---------- Input for this task
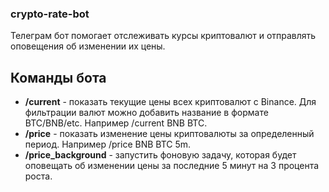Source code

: ### crypto-rate-bot

Телеграм бот помогает отслеживать курсы криптовалют и отправлять оповещения об изменении их цены.

## Команды бота
- **/current** - показать текущие цены всех криптовалют с Binance. Для фильтрации валют можно добавить название в формате BTC/BNB/etc. Например /current BNB BTC.
- **/price** - показать изменение цены криптовалюты за определенный период. Например /price BNB BTC 5m.
- **/price_background** - запустить фоновую задачу, которая будет оповещать об изменении цены за последние 5 минут на 3 процента роста.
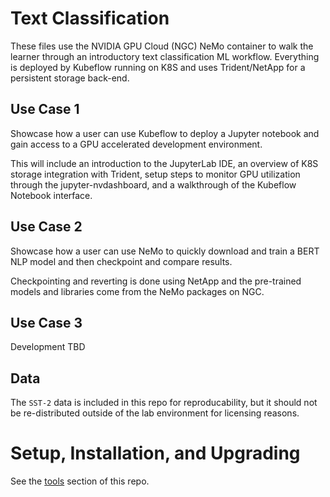 # Text Classification

These files use the NVIDIA GPU Cloud (NGC) NeMo container to walk the learner through an introductory text classification ML workflow. Everything is deployed by Kubeflow running on K8S and uses Trident/NetApp for a persistent storage back-end.

## Use Case 1
Showcase how a user can use Kubeflow to deploy a Jupyter notebook and gain access to a GPU accelerated development environment.

This will include an introduction to the JupyterLab IDE, an overview of K8S storage integration with Trident, setup steps to monitor GPU utilization through the jupyter-nvdashboard, and a walkthrough of the Kubeflow Notebook interface.

## Use Case 2
Showcase how a user can use NeMo to quickly download and train a BERT NLP model and then checkpoint and compare results.

Checkpointing and reverting is done using NetApp and the pre-trained models and libraries come from the NeMo packages on NGC.

## Use Case 3

Development TBD

## Data

The `SST-2` data is included in this repo for reproducability, but it should not be re-distributed outside of the lab environment for licensing reasons.

# Setup, Installation, and Upgrading

See the [tools](tools/README.md) section of this repo.
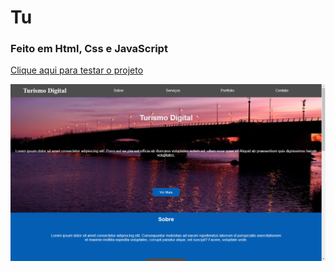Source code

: # Tu
### Feito em Html, Css e JavaScript
<a href="https://vinicius-rodriguess.github.io/Turismo-Digital/">Clique aqui para testar o projeto</a>
<p></p>
<img src="./img/turismo.png"/>
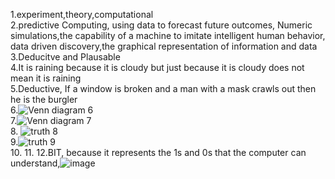 1.experiment,theory,computational  
2.predictive Computing, using data to forecast future outcomes, Numeric simulations,the capability of a machine to imitate intelligent human behavior, data driven discovery,the graphical representation of information and data  
3.Deducitve and Plausable  
4.It is raining because it is cloudy but just because it is cloudy does not mean it is raining  
5.Deductive, If a window is broken and a man with a mask crawls out then he is the burgler  
6.![Venn diagram 6](https://github.com/MavDouglas48/IDS2024S/assets/157654744/d2c6d2fb-42f4-473b-a8df-a17b5cb27241)  
7.![Venn diagram 7](https://github.com/MavDouglas48/IDS2024S/assets/157654744/b5631e64-95b2-4186-8746-4f06ce339dad)  
8. ![truth 8](https://github.com/MavDouglas48/IDS2024S/assets/157654744/81e8d9a0-e661-44ff-89f5-dfa7809e5b28)  
9.![truth 9](https://github.com/MavDouglas48/IDS2024S/assets/157654744/507fa41c-316f-4fc6-8118-3f8f8ea999c3)  
10.
11.
12.BIT, because it represents the 1s and 0s that the computer can understand,![image](https://github.com/MavDouglas48/IDS2024S/assets/157654744/984c9ae4-59ec-4b6a-8d8e-1908ec61fd46)
 

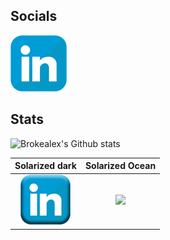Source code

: ## Socials

[![**Follow me on Linkedin**](assets/images/icons/linkedin_90x90.png)](https://www.linkedin.com/in/alexduthielnkdn/)

## Stats

![Brokealex's Github stats](https://github-readme-stats.vercel.app/api?username=brokealex&show_icons=true&theme=solarized-dark&count_private=true)

Solarized dark             |  Solarized Ocean
:-------------------------:|:-------------------------:
![Linkedin](assets/images/icons/social_media_icons/80x80/Linkedin.png)  |  ![](https://...Ocean.png)
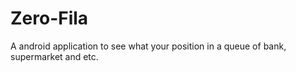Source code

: # Zero-Fila
A android application to see what your position in a queue of bank, supermarket and etc.
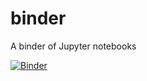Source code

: # binder

A binder of Jupyter notebooks

[![Binder](http://mybinder.org/badge.svg)](http://mybinder.org/repo/eelcodijkstra/binder)
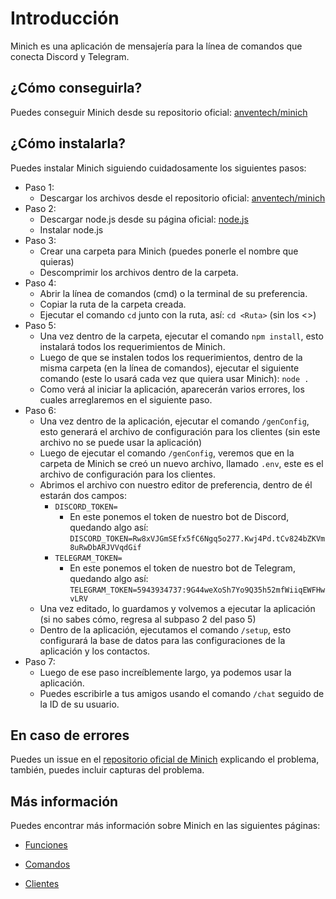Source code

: # Introducción

Minich es una aplicación de mensajería para la línea de comandos que conecta Discord y Telegram.

## ¿Cómo conseguirla?

Puedes conseguir Minich desde su repositorio oficial: [anventech/minich](https://github.com/anventech/minich)

## ¿Cómo instalarla?

Puedes instalar Minich siguiendo cuidadosamente los siguientes pasos:

- Paso 1:
  - Descargar los archivos desde el repositorio oficial: [anventech/minich](https://github.com/anventech/minich)
- Paso 2:
  - Descargar node.js desde su página oficial: [node.js](https://nodejs.org)
  - Instalar node.js
- Paso 3:
  - Crear una carpeta para Minich (puedes ponerle el nombre que quieras)
  - Descomprimir los archivos dentro de la carpeta.
- Paso 4:
  - Abrir la línea de comandos (cmd) o la terminal de su preferencia.
  - Copiar la ruta de la carpeta creada.
  - Ejecutar el comando `cd` junto con la ruta, así: `cd <Ruta>` (sin los <>)
- Paso 5:
  - Una vez dentro de la carpeta, ejecutar el comando `npm install`, esto instalará todos los requerimientos de Minich.
  - Luego de que se instalen todos los requerimientos, dentro de la misma carpeta (en la línea de comandos), ejecutar el siguiente comando (este lo usará cada vez que quiera usar Minich): `node .`
  - Como verá al iniciar la aplicación, aparecerán varios errores, los cuales arreglaremos en el siguiente paso.
- Paso 6:
  - Una vez dentro de la aplicación, ejecutar el comando `/genConfig`, esto generará el archivo de configuración para los clientes (sin este archivo no se puede usar la aplicación)
  - Luego de ejecutar el comando `/genConfig`, veremos que en la carpeta de Minich se creó un nuevo archivo, llamado `.env`, este es el archivo de configuración para los clientes.
  - Abrimos el archivo con nuestro editor de preferencia, dentro de él estarán dos campos:
    - `DISCORD_TOKEN=`
      - En este ponemos el token de nuestro bot de Discord, quedando algo así: `DISCORD_TOKEN=Rw8xVJGmSEfx5fC6Ngq5o277.Kwj4Pd.tCv824bZKVm8uRwDbARJVVqdGif`
    - `TELEGRAM_TOKEN=`
      - En este ponemos el token de nuestro bot de Telegram, quedando algo así: `TELEGRAM_TOKEN=5943934737:9G44weXoSh7Yo9Q35h52mfWiiqEWFHwvLRV`
  - Una vez editado, lo guardamos y volvemos a ejecutar la aplicación (si no sabes cómo, regresa al subpaso 2 del paso 5)
  - Dentro de la aplicación, ejecutamos el comando `/setup`, esto configurará la base de datos para las configuraciones de la aplicación y los contactos.
- Paso 7:
  - Luego de ese paso increíblemente largo, ya podemos usar la aplicación.
  - Puedes escribirle a tus amigos usando el comando `/chat` seguido de la ID de su usuario.

## En caso de errores

Puedes un issue en el [repositorio oficial de Minich](https://github.com/anventech/minich) explicando el problema, también, puedes incluir capturas del problema.

## Más información

Puedes encontrar más información sobre Minich en las siguientes páginas:

- [Funciones](/functions)

- [Comandos](/commands)
- [Clientes](/clients)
--------------------
Action item:
Where an image appears in the data, skip it, and return the rest verbatim.

Exercise answer:
Source code

: ### crypto-rate-bot

Телеграм бот помогает отслеживать курсы криптовалют и отправлять оповещения об изменении их цены.

## Команды бота
- **/current** - показать текущие цены всех криптовалют с Binance. Для фильтрации валют можно добавить название в формате BTC/BNB/etc. Например /current BNB BTC.
- **/price** - показать изменение цены криптовалюты за определенный период. Например /price BNB BTC 5m.
- **/price_background** - запустить фоновую задачу, которая будет оповещать об изменении цены за последние 5 минут на 3 процента роста.
 # Text Classification

These files use the NVIDIA GPU Cloud (NGC) NeMo container to walk the learner through an introductory text classification ML workflow. Everything is deployed by Kubeflow running on K8S and uses Trident/NetApp for a persistent storage back-end.

## Use Case 1
Showcase how a user can use Kubeflow to deploy a Jupyter notebook and gain access to a GPU accelerated development environment.

This will include an introduction to the JupyterLab IDE, an overview of K8S storage integration with Trident, setup steps to monitor GPU utilization through the jupyter-nvdashboard, and a walkthrough of the Kubeflow Notebook interface.

## Use Case 2
Showcase how a user can use NeMo to quickly download and train a BERT NLP model and then checkpoint and compare results.

Checkpointing and reverting is done using NetApp and the pre-trained models and libraries come from the NeMo packages on NGC.

## Use Case 3

Development TBD

## Data

The `SST-2` data is included in this repo for reproducability, but it should not be re-distributed outside of the lab environment for licensing reasons.

# Setup, Installation, and Upgrading

See the [tools](tools/README.md) section of this repo.
Source code

: # Tu
### Feito em Html, Css e JavaScript
<a href="https://vinicius-rodriguess.github.io/Turismo-Digital/">Clique aqui para testar o projeto</a>
<p></p>
<img src="./img/turismo.png"/>
 1.experiment,theory,computational  
2.predictive Computing, using data to forecast future outcomes, Numeric simulations,the capability of a machine to imitate intelligent human behavior, data driven discovery,the graphical representation of information and data  
3.Deducitve and Plausable  
4.It is raining because it is cloudy but just because it is cloudy does not mean it is raining  
5.Deductive, If a window is broken and a man with a mask crawls out then he is the burgler  
6.![Venn diagram 6](https://github.com/MavDouglas48/IDS2024S/assets/157654744/d2c6d2fb-42f4-473b-a8df-a17b5cb27241)  
7.![Venn diagram 7](https://github.com/MavDouglas48/IDS2024S/assets/157654744/b5631e64-95b2-4186-8746-4f06ce339dad)  
8. ![truth 8](https://github.com/MavDouglas48/IDS2024S/assets/157654744/81e8d9a0-e661-44ff-89f5-dfa7809e5b28)  
9.![truth 9](https://github.com/MavDouglas48/IDS2024S/assets/157654744/507fa41c-316f-4fc6-8118-3f8f8ea999c3)  
10.
11.
12.BIT, because it represents the 1s and 0s that the computer can understand,![image](https://github.com/MavDouglas48/IDS2024S/assets/157654744/984c9ae4-59ec-4b6a-8d8e-1908ec61fd46)
 

Source code

: ## Socials

[![**Follow me on Linkedin**](assets/images/icons/linkedin_90x90.png)](https://www.linkedin.com/in/alexduthielnkdn/)

## Stats

![Brokealex's Github stats](https://github-readme-stats.vercel.app/api?username=brokealex&show_icons=true&theme=solarized-dark&count_private=true)

Solarized dark             |  Solarized Ocean
:-------------------------:|:-------------------------:
![Linkedin](assets/images/icons/social_media_icons/80x80/Linkedin.png)  |  ![](https://...Ocean.png)
Source code

: # Zero-Fila
A android application to see what your position in a queue of bank, supermarket and etc.
Source code

: # binder

A binder of Jupyter notebooks

[![Binder](http://mybinder.org/badge.svg)](http://mybinder.org/repo/eelcodijkstra/binder)
Source code

: # Introducción

Minich es una aplicación de mensajería para la línea de comandos que conecta Discord y Telegram.

## ¿Cómo conseguirla?

Puedes conseguir Minich desde su repositorio oficial: [anventech/minich](https://github.com/anventech/minich)

## ¿Cómo instalarla?

Puedes instalar Minich siguiendo cuidadosamente los siguientes pasos:

- Paso 1:
  - Descargar los archivos desde el repositorio oficial: [anventech/minich](https://github.com/anventech/minich)
- Paso 2:
  - Descargar node.js desde su página oficial: [node.js](https://nodejs.org)
  - Instalar node.js
- Paso 3:
  - Crear una carpeta para Minich (puedes ponerle el nombre que quieras)
  - Descomprimir los archivos dentro de la carpeta.
- Paso 4:
  - Abrir la línea de comandos (cmd) o la terminal de su preferencia.
  - Copiar la ruta de la carpeta creada.
  - Ejecutar el comando `cd` junto con la ruta, así: `cd <Ruta>` (sin los <>)
- Paso 5:
  - Una vez dentro de la carpeta, ejecutar el comando `npm install`, esto instalará todos los requerimientos de Minich.
  - Luego de que se instalen todos los requerimientos, dentro de la misma carpeta (en la línea de comandos), ejecutar el siguiente comando (este lo usará cada vez que quiera usar Minich): `node .`
  - Como verá al iniciar la aplicación, aparecerán varios errores, los cuales arreglaremos en el siguiente paso.
- Paso 6:
  - Una vez dentro de la aplicación, ejecutar el comando `/genConfig`, esto generará el archivo de configuración para los clientes (sin este archivo no se puede usar la aplicación)
  - Luego de ejecutar el comando `/genConfig`, veremos que en la carpeta de Minich se creó un nuevo archivo, llamado `.env`, este es el archivo de configuración para los clientes.
  - Abrimos el archivo con nuestro editor de preferencia, dentro de él estarán dos campos:
    - `DISCORD_TOKEN=`
      - En este ponemos el token de nuestro bot de Discord, quedando algo así: `DISCORD_TOKEN=Rw8xVJGmSEfx5fC6Ngq5o277.Kwj4Pd.tCv824bZKVm8uRwDbARJVVqdGif`
    - `TELEGRAM_TOKEN=`
      - En este ponemos el token de nuestro bot de Telegram, quedando algo así: `TELEGRAM_TOKEN=5943934737:9G44weXoSh7Yo9Q35h52mfWiiqEWFHwvLRV`
  - Una vez editado, lo guardamos y volvemos a ejecutar la aplicación (si no sabes cómo, regresa al subpaso 2 del paso 5)
  - Dentro de la aplicación, ejecutamos el comando `/setup`, esto configurará la base de datos para las configuraciones de la aplicación y los contactos.
- Paso 7:
  - Luego de ese paso increíblemente largo, ya podemos usar la aplicación.
  - Puedes escribirle a tus amigos usando el comando `/chat` seguido de la ID de su usuario.

## En caso de errores

Puedes un issue en el [repositorio oficial de Minich](https://github.com/anventech/minich) explicando el problema, también, puedes incluir capturas del problema.

## Más información

Puedes encontrar más información sobre Minich en las siguientes páginas:

- [Funciones](/functions)

- [Comandos](/commands)
- [Clientes](/clients)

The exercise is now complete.